Restate, word for word, each entry that follows, but skip its pictures.

[Dataset entries]
# # # #

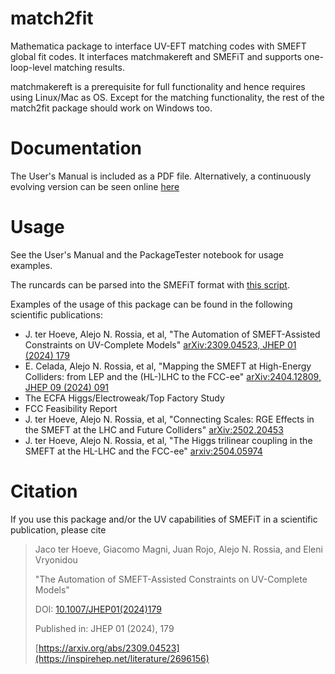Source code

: # match2fit
Mathematica package to interface UV-EFT matching codes with SMEFT global fit codes. It interfaces matchmakereft and SMEFiT and supports one-loop-level matching results.

matchmakereft is a prerequisite for full functionality and hence requires using Linux/Mac as OS. 
Except for the matching functionality, the rest of the match2fit package should work on Windows too.

# Documentation

The User's Manual is included as a PDF file. Alternatively, a continuously evolving version can be seen online [here](https://www.overleaf.com/read/ysvstxwhyvsz)

# Usage
See the User's Manual and the PackageTester notebook for usage examples.

The runcards can be parsed into the SMEFiT format with [this script](https://github.com/LHCfitNikhef/smefit_release/blob/FCC_Feas_Rep/runcards/uv_models/write_runcards.py).

Examples of the usage of this package can be found in the following scientific publications:
- J. ter Hoeve, Alejo N. Rossia, et al, "The Automation of SMEFT-Assisted Constraints on UV-Complete Models" [arXiv:2309.04523, JHEP 01 (2024) 179](https://inspirehep.net/literature/2696156)
 - E. Celada, Alejo N. Rossia, et al, "Mapping the SMEFT at High-Energy Colliders: from LEP and the (HL-)LHC to the FCC-ee" [arXiv:2404.12809, JHEP 09 (2024) 091](https://inspirehep.net/literature/2779255)
 - The ECFA Higgs/Electroweak/Top Factory Study 
 - FCC Feasibility Report
 - J. ter Hoeve, Alejo N. Rossia, et al, "Connecting Scales: RGE Effects in the SMEFT at the LHC and Future Colliders" [arXiv:2502.20453](https://inspirehep.net/literature/2895783)
 - J. ter Hoeve, Alejo N. Rossia, et al, "The Higgs trilinear coupling in the SMEFT at the HL-LHC and the FCC-ee" [arxiv:2504.05974](https://inspirehep.net/literature/2909430)

# Citation

If you use this package and/or the UV capabilities of SMEFiT in a scientific publication, please cite

> Jaco ter Hoeve, Giacomo Magni, Juan Rojo, Alejo N. Rossia, and Eleni Vryonidou
>
> "The Automation of SMEFT-Assisted Constraints on UV-Complete Models"
> 
> DOI: [10.1007/JHEP01(2024)179](https://link.springer.com/article/10.1007/JHEP01(2024)179)
>
> Published in: JHEP 01 (2024), 179
>
> [https://arxiv.org/abs/2309.04523](https://inspirehep.net/literature/2696156)
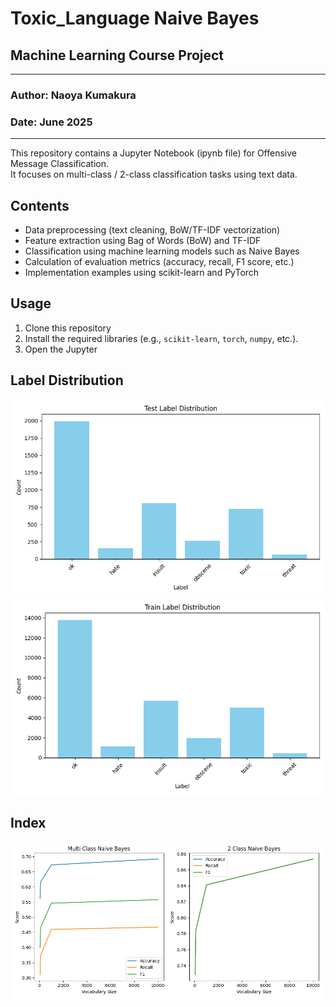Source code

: # Toxic_Language Naive Bayes
## Machine Learning Course Project
---
### Author: Naoya Kumakura
### Date: June 2025
---
This repository contains a Jupyter Notebook (ipynb file) for Offensive Message Classification.  
It focuses on multi-class / 2-class classification tasks using text data.

## Contents

- Data preprocessing (text cleaning, BoW/TF-IDF vectorization)
- Feature extraction using Bag of Words (BoW) and TF-IDF
- Classification using machine learning models such as Naive Bayes
- Calculation of evaluation metrics (accuracy, recall, F1 score, etc.)
- Implementation examples using scikit-learn and PyTorch



## Usage

1. Clone this repository
2. Install the required libraries (e.g., `scikit-learn`, `torch`, `numpy`, etc.).
3. Open the Jupyter



## Label Distribution

![Test Label Distribution](Pic/test_label_distribution.png)
![Train Label Distribution](Pic/train_label_distribution.png)

## Index
![Index](Pic/Index.png)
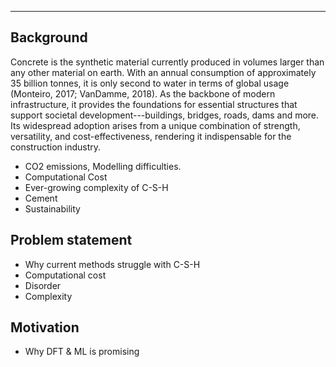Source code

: ***
## Background 
 Concrete is the synthetic material currently produced in volumes larger than any other material on earth. With an annual consumption of approximately 35 billion tonnes, it is only second to water in terms of global usage (Monteiro, 2017; VanDamme, 2018). As the backbone of modern infrastructure, it provides the foundations for essential structures that support societal development---buildings, bridges, roads, dams and more.  Its widespread adoption arises from a unique combination of strength, versatility, and cost-effectiveness, rendering it indispensable for the construction industry. 


- CO2 emissions, Modelling difficulties.
- Computational Cost
- Ever-growing complexity of C-S-H
- Cement
- Sustainability 


## Problem statement 
- Why current methods struggle with C-S-H
- Computational cost
- Disorder 
- Complexity 

## Motivation 
- Why DFT & ML is promising 


 
 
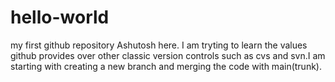# hello-world
my first github repository
Ashutosh here. I am tryting to learn the values github provides over other classic version controls such as cvs and svn.I am starting with creating a new branch and merging the code with main(trunk).
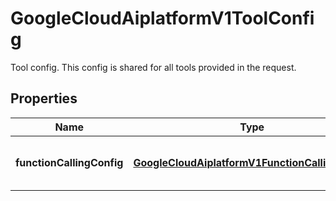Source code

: 

# GoogleCloudAiplatformV1ToolConfig

Tool config. This config is shared for all tools provided in the request.

## Properties

| Name | Type | Description | Notes |
|------------ | ------------- | ------------- | -------------|
|**functionCallingConfig** | [**GoogleCloudAiplatformV1FunctionCallingConfig**](GoogleCloudAiplatformV1FunctionCallingConfig.md) | Optional. Function calling config. |  [optional] |



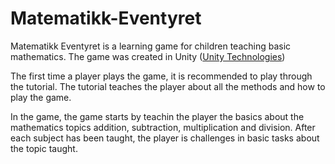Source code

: # Matematikk-Eventyret
Matematikk Eventyret is a learning game for children teaching basic mathematics.
The game was created in Unity ([Unity Technologies](https://unity.com/))

The first time a player plays the game, it is recommended to play through the tutorial. 
The tutorial teaches the player about all the methods and how to play the game.

In the game, the game starts by teachin the player the basics about the mathematics topics addition, subtraction, multiplication and division. 
After each subject has been taught, the player is challenges in basic tasks about the topic taught.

# # # #

(Problem solution)
Source code

: # match2fit
Mathematica package to interface UV-EFT matching codes with SMEFT global fit codes. It interfaces matchmakereft and SMEFiT and supports one-loop-level matching results.

matchmakereft is a prerequisite for full functionality and hence requires using Linux/Mac as OS. 
Except for the matching functionality, the rest of the match2fit package should work on Windows too.

# Documentation

The User's Manual is included as a PDF file. Alternatively, a continuously evolving version can be seen online [here](https://www.overleaf.com/read/ysvstxwhyvsz)

# Usage
See the User's Manual and the PackageTester notebook for usage examples.

The runcards can be parsed into the SMEFiT format with [this script](https://github.com/LHCfitNikhef/smefit_release/blob/FCC_Feas_Rep/runcards/uv_models/write_runcards.py).

Examples of the usage of this package can be found in the following scientific publications:
- J. ter Hoeve, Alejo N. Rossia, et al, "The Automation of SMEFT-Assisted Constraints on UV-Complete Models" [arXiv:2309.04523, JHEP 01 (2024) 179](https://inspirehep.net/literature/2696156)
 - E. Celada, Alejo N. Rossia, et al, "Mapping the SMEFT at High-Energy Colliders: from LEP and the (HL-)LHC to the FCC-ee" [arXiv:2404.12809, JHEP 09 (2024) 091](https://inspirehep.net/literature/2779255)
 - The ECFA Higgs/Electroweak/Top Factory Study 
 - FCC Feasibility Report
 - J. ter Hoeve, Alejo N. Rossia, et al, "Connecting Scales: RGE Effects in the SMEFT at the LHC and Future Colliders" [arXiv:2502.20453](https://inspirehep.net/literature/2895783)
 - J. ter Hoeve, Alejo N. Rossia, et al, "The Higgs trilinear coupling in the SMEFT at the HL-LHC and the FCC-ee" [arxiv:2504.05974](https://inspirehep.net/literature/2909430)

# Citation

If you use this package and/or the UV capabilities of SMEFiT in a scientific publication, please cite

> Jaco ter Hoeve, Giacomo Magni, Juan Rojo, Alejo N. Rossia, and Eleni Vryonidou
>
> "The Automation of SMEFT-Assisted Constraints on UV-Complete Models"
> 
> DOI: [10.1007/JHEP01(2024)179](https://link.springer.com/article/10.1007/JHEP01(2024)179)
>
> Published in: JHEP 01 (2024), 179
>
> [https://arxiv.org/abs/2309.04523](https://inspirehep.net/literature/2696156)
Source code

: # Toxic_Language Naive Bayes
## Machine Learning Course Project
---
### Author: Naoya Kumakura
### Date: June 2025
---
This repository contains a Jupyter Notebook (ipynb file) for Offensive Message Classification.  
It focuses on multi-class / 2-class classification tasks using text data.

## Contents

- Data preprocessing (text cleaning, BoW/TF-IDF vectorization)
- Feature extraction using Bag of Words (BoW) and TF-IDF
- Classification using machine learning models such as Naive Bayes
- Calculation of evaluation metrics (accuracy, recall, F1 score, etc.)
- Implementation examples using scikit-learn and PyTorch



## Usage

1. Clone this repository
2. Install the required libraries (e.g., `scikit-learn`, `torch`, `numpy`, etc.).
3. Open the Jupyter



## Label Distribution

![Test Label Distribution](Pic/test_label_distribution.png)
![Train Label Distribution](Pic/train_label_distribution.png)

## Index
![Index](Pic/Index.png)
Source code

: ***
## Background 
 Concrete is the synthetic material currently produced in volumes larger than any other material on earth. With an annual consumption of approximately 35 billion tonnes, it is only second to water in terms of global usage (Monteiro, 2017; VanDamme, 2018). As the backbone of modern infrastructure, it provides the foundations for essential structures that support societal development---buildings, bridges, roads, dams and more.  Its widespread adoption arises from a unique combination of strength, versatility, and cost-effectiveness, rendering it indispensable for the construction industry. 


- CO2 emissions, Modelling difficulties.
- Computational Cost
- Ever-growing complexity of C-S-H
- Cement
- Sustainability 


## Problem statement 
- Why current methods struggle with C-S-H
- Computational cost
- Disorder 
- Complexity 

## Motivation 
- Why DFT & ML is promising 


 
 
# hello-world
my first github repository
Ashutosh here. I am tryting to learn the values github provides over other classic version controls such as cvs and svn.I am starting with creating a new branch and merging the code with main(trunk).
Source code

: 

# GoogleCloudAiplatformV1ToolConfig

Tool config. This config is shared for all tools provided in the request.

## Properties

| Name | Type | Description | Notes |
|------------ | ------------- | ------------- | -------------|
|**functionCallingConfig** | [**GoogleCloudAiplatformV1FunctionCallingConfig**](GoogleCloudAiplatformV1FunctionCallingConfig.md) | Optional. Function calling config. |  [optional] |



Source code

: # Matematikk-Eventyret
Matematikk Eventyret is a learning game for children teaching basic mathematics.
The game was created in Unity ([Unity Technologies](https://unity.com/))

The first time a player plays the game, it is recommended to play through the tutorial. 
The tutorial teaches the player about all the methods and how to play the game.

In the game, the game starts by teachin the player the basics about the mathematics topics addition, subtraction, multiplication and division. 
After each subject has been taught, the player is challenges in basic tasks about the topic taught.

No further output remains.